Dentro del contexto general de la obra de Diane Arbus, esta fotografía actúa como una especie de contraste, para insinuar que el ser humano nace “bueno”, “puro”, “inocente”, “bello”…, y, sobre todo, eminentemente individual. Después, es su trato con la vida el que le va maleando hasta convertirlo en una monstruosidad de sí mismo, principalmente por haber tratado de amoldar su individualidad al conjunto social con mayor o menor fortuna. Por “trato con la vida” entendemos “trato con los demás”, por supuesto: es muy difícil imaginar un disgusto humano que no haya sido provocado directa o indirectamente, deliberada o inconscientemente, de manera activa o pasiva, individual o colectiva, por otro u otros seres humanos —o, en menor medida, por otro ser, tal como una mascota o una planta, al que se haya humanizado internamente—. L’enfer, ya se sabe…

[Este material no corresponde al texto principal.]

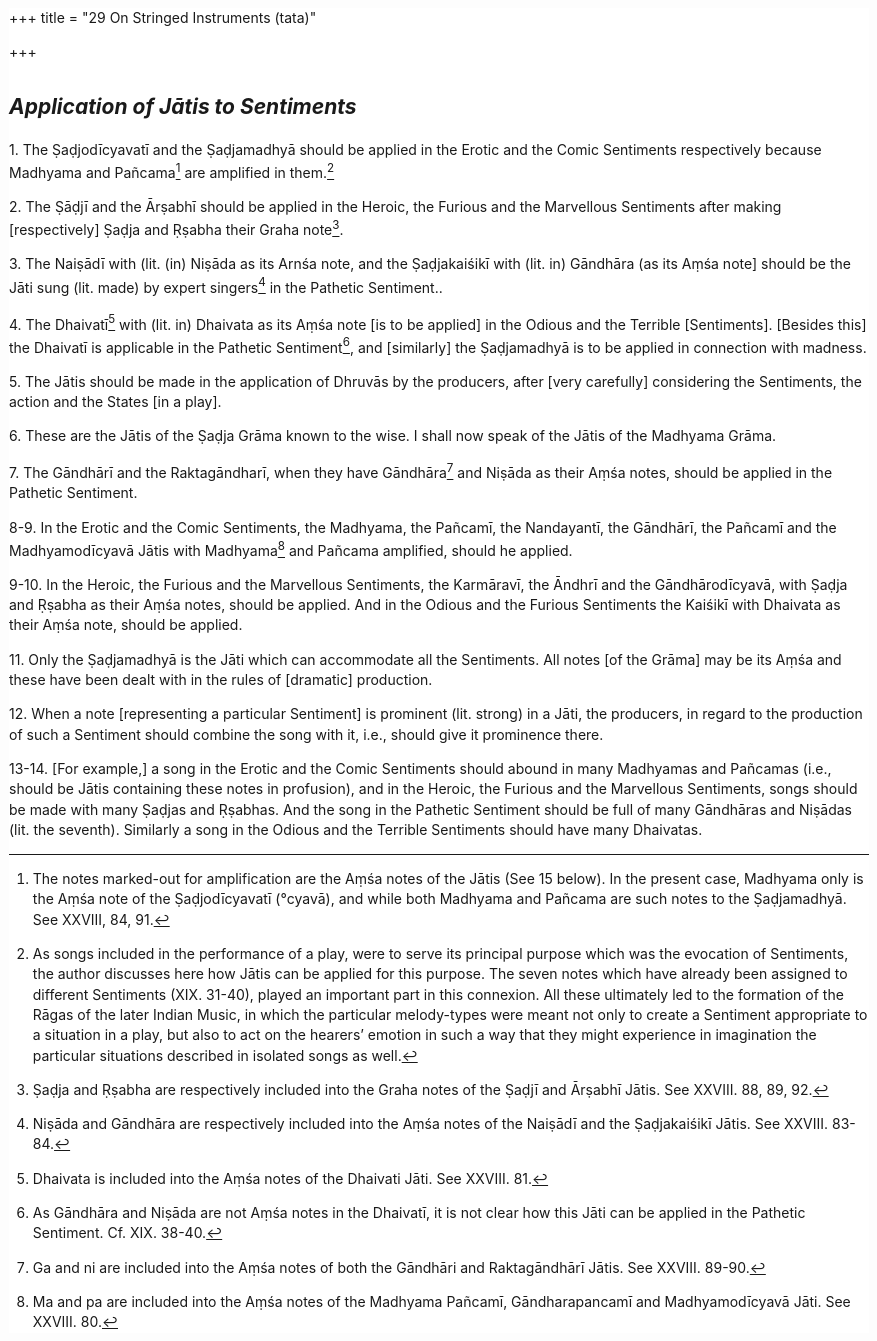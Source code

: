 +++
title = "29 On Stringed Instruments (tata)"

+++
## *Application of Jātis to Sentiments*

1\. The Ṣaḍjodīcyavatī and the Ṣaḍjamadhyā should be applied in the Erotic and the Comic Sentiments respectively because Madhyama and Pañcama[^mg1] are amplified in them.[^mg2]



[^mg2]:  As songs included in the performance of a play, were to serve its principal purpose which was the evocation of Sentiments, the author discusses here how Jātis can be applied for this purpose. The seven notes which have already been assigned to different Sentiments (XIX. 31-40), played an important part in this connexion. All these ultimately led to the formation of the Rāgas of the later Indian Music, in which the particular melody-types were meant not only to create a Sentiment appropriate to a situation in a play, but also to act on the hearers’ emotion in such a way that they might experience in imagination the particular situations described in isolated songs as well.

[^mg1]:  The notes marked-out for amplification are the Aṃśa notes of the Jātis (See 15 below). In the present case, Madhyama only is the Aṃśa note of the Ṣaḍjodīcyavatī (°cyavā), and while both Madhyama and Pañcama are such notes to the Ṣaḍjamadhyā. See XXVIII, 84, 91.

2\. The Ṣāḍjī and the Ārṣabhī should be applied in the Heroic, the Furious and the Marvellous Sentiments after making [respectively] Ṣaḍja and Ṛṣabha their Graha note[^mg3].


[^mg3]:  Ṣaḍja and Ṛṣabha are respectively included into the Graha notes of the Ṣaḍjī and Ārṣabhī Jātis. See XXVIII. 88, 89, 92.

3\. The Naiṣādī with (lit. (in) Niṣāda as its Arnśa note, and the Ṣaḍjakaiśikī with (lit. in) Gāndhāra (as its Aṃśa note] should be the Jāti sung (lit. made) by expert singers[^mg4] in the Pathetic Sentiment..


[^mg4]:  Niṣāda and Gāndhāra are respectively included into the Aṃśa notes of the Naiṣādī and the Ṣaḍjakaiśikī Jātis. See XXVIII. 83-84.

4\. The Dhaivatī[^mg5] with (lit. in) Dhaivata as its Aṃśa note [is to be applied] in the Odious and the Terrible [Sentiments]. [Besides this] the Dhaivatī is applicable in the Pathetic Sentiment[^mg6], and [similarly] the Ṣaḍjamadhyā is to be applied in connection with madness.


[^mg6]:  As Gāndhāra and Niṣāda are not Aṃśa notes in the Dhaivatī, it is not clear how this Jāti can be applied in the Pathetic Sentiment. Cf. XIX. 38-40.


[^mg5]:  Dhaivata is included into the Aṃśa notes of the Dhaivati Jāti. See XXVIII. 81.

5\. The Jātis should be made in the application of Dhruvās by the producers, after [very carefully] considering the Sentiments, the action and the States [in a play].

6\. These are the Jātis of the Ṣaḍja Grāma known to the wise. I shall now speak of the Jātis of the Madhyama Grāma.

7\. The Gāndhārī and the Raktagāndharī, when they have Gāndhāra[^mg7] and Niṣāda as their Aṃśa notes, should be applied in the Pathetic Sentiment.


[^mg7]:  Ga and ni are included into the Aṃśa notes of both the Gāndhāri and Raktagāndhārī Jātis. See XXVIII. 89-90.

8-9. In the Erotic and the Comic Sentiments, the Madhyama, the Pañcamī, the Nandayantī, the Gāndhārī, the Pañcamī and the Madhyamodīcyavā Jātis with Madhyama[^mg8] and Pañcama amplified, should he applied.


[^mg8]:  Ma and pa are included into the Aṃśa notes of the Madhyama Pañcamī, Gāndharapancamī and Madhyamodīcyavā Jāti. See XXVIII. 80.

9-10. In the Heroic, the Furious and the Marvellous Sentiments, the Karmāravī, the Āndhrī and the Gāndhārodīcyavā, with Ṣaḍja and Ṛṣabha as their Aṃśa notes, should be applied. And in the Odious and the Furious Sentiments the Kaiśikī with Dhaivata as their Aṃśa note, should be applied.

11\. Only the Ṣaḍjamadhyā is the Jāti which can accommodate all the Sentiments. All notes [of the Grāma] may be its Aṃśa and these have been dealt with in the rules of [dramatic] production.

12\. When a note [representing a particular Sentiment] is prominent (lit. strong) in a Jāti, the producers, in regard to the production of such a Sentiment should combine the song with it, i.e., should give it prominence there.

13-14. [For example,] a song in the Erotic and the Comic Sentiments should abound in many Madhyamas and Pañcamas (i.e., should be Jātis containing these notes in profusion), and in the Heroic, the Furious and the Marvellous Sentiments, songs should be made with many Ṣaḍjas and Ṛṣabhas. And the song in the Pathetic Sentiment should be full of many Gāndhāras and Niṣādas (lit. the seventh). Similarly a song in the Odious and the Terrible Sentiments should have many Dhaivatas.


[^10]:  See below note 1 on 23-28.
[^9]:  See below note 1 on 17-18.
[^16]:  See below note 4 on 18-19.
[^15]:  See below note 3 on 18-19.
[^14]:  See below note 2 on 18-19.
[^13]:  See below note 1 on 18-19.
[^12]:  See below note I on 23-28.
[^11]:  The Varṇa means the production of notes in a particular way i.e., in a particular order, pitch or with a particular grouping. SR. defines the term as “gānakriyocyate varṇaḥ”; (1. 6. 1.)
[^20]:  Ex: sa ri ga ga ri sa, ri ga ma ma ga ri etc.
[^19]:  Ex: sa sa sa sa or ma ma ma etc.
[^18]:  Ex: ni dha pa ma ri sa.
[^17]:  Example: sa ri ga ma pa dha ni.
[^21]:  Varṇas embellishing the notes of a song seems to enhance its power of evoking Sentiments.
[^24]:  Written in some versions of NŚ. as Vidhūta also.
[^23]:  Written in NS. as two words (Nivṛttaḥ Pravṛttaḥ), but this is probably an error. Cf. SR (1.6. 47) where we have Saṃnivṛtta-pravṛttaḥ.
[^22]:  The Alaṃkāra known in later writing also as Varṇālaṃkāra, Svarālaṃkāra or Mūrchanālaṃkāra, was evidently means to embellish songs. It seems that without these proper Alaṃkāras a song remained merely a chant, and authorities differ very much among themselves about the number and definitions of the different Alaṃkāras. See below notes on 43ff: also GS. pp. 124ff.
[^27]:  SR. (loc. lit.) has Prastāra in its place.
[^26]:  SR. (I. 6. 5-6) has Krama in its place.
[^25]:  See Bd. (126-126) SR. has under this head two different names with different definitions.
[^28]:  See Bd. (128-129) omits Nivṛttapravṛtta, Recita, Kampita and Sama; this seems to be due to the loss of a hemistich in the text. SR. (I. 6. 26-29) has twenty-five names under this head, and they have been differently defined.
[^29]:  See Bd. (130-131). Though some names are in a corrupt form, this text seems to follow NŚ. SR. (I. 6. 14-15) gives thirteen names and the common names have different definitions.
[^30]:  See Bd. (132). SR (I. 6. 26) has the same names here as under the previous head (ārohi-varṇa), but with a direction that the notes are to be produced in these in descending order (avaroha-krama).
[^32]:  It appears from this that the Dhruvās were a kind of chant, an early form of songs.
[^31]:  This relates to the seven very old types of songs such as, Madraka, Oveṇaka, Aparāntaka, Prakarī, Ullopyaka, Rovindaka and Uttara (NŚ. XXXI. 220-221; SR. V. 58). Some authorities add seven more names (SR. V. 59.)
[^33]:  This again shows that the Dhruvās were a kind of chant. For according to this passage, the Varṇas (i.e. the Varṇālaṃkāras) made the words (pada) of the song obscure by softening them.
[^36]:  These characteristics as defined in later works such as SR. (I. 6. 9ff.) vary from that given in NŚ.
[^35]:  The monotonic Varṇas are in general use, while the rest are to be used only to give special character to a song.
[^34]:  See Bd. (133-135) seems to be corrupt and it omits some names from the list. SR. has nothing analogous.
[^37]:  The definitions of the Alaṃkāras are not always very clear. But with the help of Bd. which in many matters seems to be in general agreement with NŚ., they may be rightly interpreted. It is a pity that the former work has not been properly edited.
[^38]:  1 See D. 101; Bd. ibid.
[^39]:  See D. 101; Bd. ibid.
[^40]:  See D. 101; Bd. ibid.
[^41]:  See D. 106; Bd. pp. 36, 47.
[^42]:  See D. 102-103; Bd. ibid.
[^43]:  See D. 103; Bd. ibid.
[^44]:  See Bd. ibid.
[^45]:  Bd. ibid.
[^46]:  See D. 107; Bd. ibid.
[^47]:  See D. 107; Bd. ibid.
[^48]:  See D. 104; Bd. pp. 37, 47.
[^49]:  The NS. has the name of pitches as mandra (low), madhya (medium) and tāra (high, lit. loud). But in the passage in hand it has mandra (low), tāra (medium, lit. loud), tāratara (high, lit. extra-loud) in their places; cf. D. 8. It is not apparent why the term madhya (medium) has been given up here. See XIX. 45ff; 58-59 ff.
[^50]:  See note 2 above.
[^51]:  See note 2 or 49-50 above.
[^52]:  See D. 104-105; Bd. pp. 37, 47.
[^53]:  See D. 105-106: Bd. ibid.
[^54]:  Bd. (p. 37, 48) has Prastāra (perhaps wrongly) for Prasvāra
[^55]:  See Bd. pp. 38, 48.
[^56]:  Bd. ibid. om. Apāṅgika.
[^57]:  See Bd. pp. 38, 48.
[^58]:  Bd. (pp. 39, 48) has Upalolaka for Avaloka.
[^59]:  See Bd. ibid.
[^60]:  See Bd. ibid.
[^61]:  NS. puts this after 69, though serially it comes after 56. See Bd. 164 and also pp. 42, Bd. has the name as Udgīti.
[^62]:  See Bd. pp. 39, 48.
[^63]:  See Bd. pp. 40, 48.
[^64]:  See Bd. ibid.
[^65]:  See Bd. ibid.
[^66]:  See Bd. ibid. In p. 48. Bd. writes Udvāhita (perhaps wrongly) for Udghaṭṭita.
[^67]:  See Bd. pp. 40, 49.
[^68]:  See Bd. ibid.
[^69]:  See Bd. p. 41.
[^70]:  See Bd. p. 41.
[^71]:  See Bd. p. 42.
[^72]:  See Bd. (p. 42) which writes the name as Vidhūta.
[^73]:  See Bd. pp. 42-43.
[^76]:  Bd. (167) reads the second half of this passages as “ebhiralaṃkartavyā gītirṇāmāvirodhena”, songs should be decorated with these Alaṃkāras without [coming into] conflict [with their spirit].
[^75]:  Compare the Karaṇas of dance mentioned in IV. 29ff.
[^74]:  The other long vowels are probably ā, ī and ū.
[^77]:  See XXIII. 31-32.
[^79]:  See Bd. 171 ff.; SR. I. 8. 14ff. On the Gīti depended an ancient system of classification of rhythms. The Gīti also included special formations of syllable and variation in speed. See Banerji, GS. II. pp. 72-73.
[^78]:  See above note 1 on XXVIIL 8.
[^81]:  Also mentioned as gati-vṛtti in XXIX. 102ff. Śārṅgadeva uses the term mārga to indicate vṛtti or gati-vṛtti. See SR. V. II. On Mārga or Vṛtti too was based an ancient system of classifying of rhythms, including that of Tāla. See GS. II. p. 72.
[^80]:  See note 1 on 76 above.
[^84]:  This is evidently a grammatical metaphor. The Dhātus (roots) relate to different aspects of strokes in playing stringed instruments. Śārṅgadeva (V. 122). says: “ye prahāraviśevītyāḥ kharāste dhātavo matāḥ”
[^83]:  See before the note 1 on XXVIII. 8.
[^82]:  See XXXII. below. From this passage too it appears that the Dhruvās were a kind of chant.
[^86]:  As Dhātus relate to the tata or stringed instruments, we shall translate vāditra as ‘stringed instruments.’ See below 91 (vīṇā-vādye karaṇadhātuḥ) and 101 (viṇāyāṃ vyañjaṇo dhātuḥ).
[^85]:  See SR. V. 123-127.
[^87]:  “ekaprahārabhavo vistārajaḥ” (Kn. on SR. VI. 183).
[^88]:  See above note 2 on 82.
[^89]:  Anubandha here means ‘mixture’ or ‘combination.’ See Kn. on SR. VI. 147. It may be that in the Anubandha variety of the Karaṇa Dhātu, the strokes are 3 + 5, 3 + 9, or 5 + 7, 5 + 9 etc.
[^90]:  See above note 1 to 92. In the Anubandha of the Ābiddha Dhātu too, the number of strokes are to be increased by adding together the numbers available in other Dhātus.
[^91]:  Savya means ‘right’ as well. See Apte sub voce, But here it is to be taken in its generally accepted sense.
[^92]:  Ibid.
[^93]:  See above note 1 of 92.
[^94]:  See above note 1 on 78.
[^102]:  See SR. V. 52-53.
[^101]:  See SR. V. 51-52.
[^100]:  See SR. V. 51.
[^99]:  Mārga in the text, should be taken here as graha-mārga, which has been twice used later in this passage. Graha-mārga means the manner of following a song or a piece of music by an instrument of Tāla. See GS. I. pp. 197ff, 469. SR. V. 54-56, 58 and VI. 186-187.
[^98]:  The Yati means ‘succession of different kinds of speed’ in the whole song, e.g. a song may be sung at a slow speed in the beginning, at a medium speed next and at a quick speed in the end, or these speeds at the singer’s discretion may be taken up in a different order, See SR. V, 50ff. and Kn. theron.
[^97]:  See above note 1 on 76.
[^96]:  The word laya signifies the speed at which a piece of music is performed. There are three primary degrees of speed i.e. rate of movement, in the Indian music: slow (vilambita), medium (madhya) and quick (druta). As in the European music, there is no fixed absolute measure of time for different degrees of speed mentioned here. See GS. II. p. 33. Śārṅgadeva (V. 48). defines laya as “kriyāmantaraviśrāntiḥ”
[^95]:  See XXXI.
[^104]:  This term has been used also in relation to songs. See XXVIII, 38ff. and XXIX. Iff.
[^103]:  See below 105.
[^105]:  See below 120 for the definition of a Vipañcī.
[^106]:  Cf. SR. VI. 112.
[^108]:  Cf. SR. VI. 115.
[^107]:  Cf. SR. VI. 113-114.
[^110]:  Cf. SR. VI. 117.
[^109]:  Cf. SR. VI. 115-116.
[^111]:  Cf. SR. VI. 118.
[^112]:  See cf. SR. VI. 119-120.
[^114]:  The nine strings of the Vipañcī were probably for producing seven notes together with two Kākalī notes (svara-sādhāraṇa, XXVIII. 36).
[^113]:  This Citrā (vīṇā) probably developed later into Persian sitār. It may be that the Greek kithara with seven strings is also connected with it. The seven strings in the Citrā, were probably meant for producing seven notes of the octave.
[^123]:  These are called Bahir-gītas because they were outside (bahis) the performance of the play and were included in its Preliminaries. See V.
[^122]:  Short, medium and long.
[^121]:  It seems that this item was not originally included in the Bahir-gītas (See V. 8-11).
[^120]:  ibid.
[^119]:  ibid.
[^118]:  ibid.
[^117]:  ibid.
[^116]:  ibid.
[^115]:  See V. 8-11, 18-21.
[^124]:  See V. 8-11, 18-21.
[^126]:  ibid. also SR. VI. 134-144.
[^125]:  See XXIX 82.
[^128]:  Cf. SR. VI. 186ff.
[^127]:  Cf. SR. VI. 182-184.
[^129]:  It seems that these passages evidently corrupt, included magical formulas (mantra) for warding off evils. See V. 45-55, 176.
[^135]:  The translation is tentative. Cf. SR. VI. 198-199.
[^134]:  cf. SR. VI. 197.
[^133]:  See XXIX. 83-90., cf. SR VI. 134ff.
[^132]:  ibid.
[^131]:  See XXIX. 91-92., SR. VI. 145-146.
[^130]:  The text the of the passage, is probably still more corrupt. Cf. SR. VI. 200ff.
[^137]:  See note 2 of 129-30 above.
[^136]:  Cf. SR. VI. 204 ff.
[^140]:  See XXIX. 95-101. cf. SR. VI. 151-160.
[^139]:  XXXI. 201. ff.
[^138]:  See XXIX. 82, 93-94; cf. SR. VI. 148-150.
[^142]:  Cf. SR. VI. 211.
[^141]:  Cf. SR. VI. 209-210.
[^144]:  See note 2 of 129-130 above.
[^143]:  Cf. SR. VI. 212.
[^147]:  ibid.
[^146]:  See XXIX 83-90; cf. SR. VI. 134ff. See XXIX. 103; cf. SR. V. 11.
[^145]:  See XXIX 83-90; cf. SR. VI. 134ff.
[^148]:  Cf. SR. VI. 213.
[^149]:  The translation is tentative
[^151]:  lit. twice 8 light, twice 4 light.
[^150]:  See note 2 of 129-130.
[^152]:  Cf. SR. VI. 211ff. (155)
[^153]:  See XXXI.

(La impresión original fue subastada en 2004 por cerca de medio millón de dólares. Se supone que se trata de la décima fotografía más cara de la historia —en su momento fue la cuarta—, aunque eso es imposible de saber con certeza.)
Recomendaciones: resulta obligatorio recomendar “Diane Arbus: An Aperture Monograph”, una compilación de fotografías elegidas por su hija y por Marvin Israel menos de un año después de la muerte de la artista. Con ella no se pretendía realizar una selección de “lo mejor” a juicio de los editores, sino ofrecer una presentación de Arbus por parte de dos de las personas que mejor la conocieron. Ha sido reeditado en varias ocasiones y se ha ido consolidando como uno de los mejores libros de fotografía de todos los tiempos.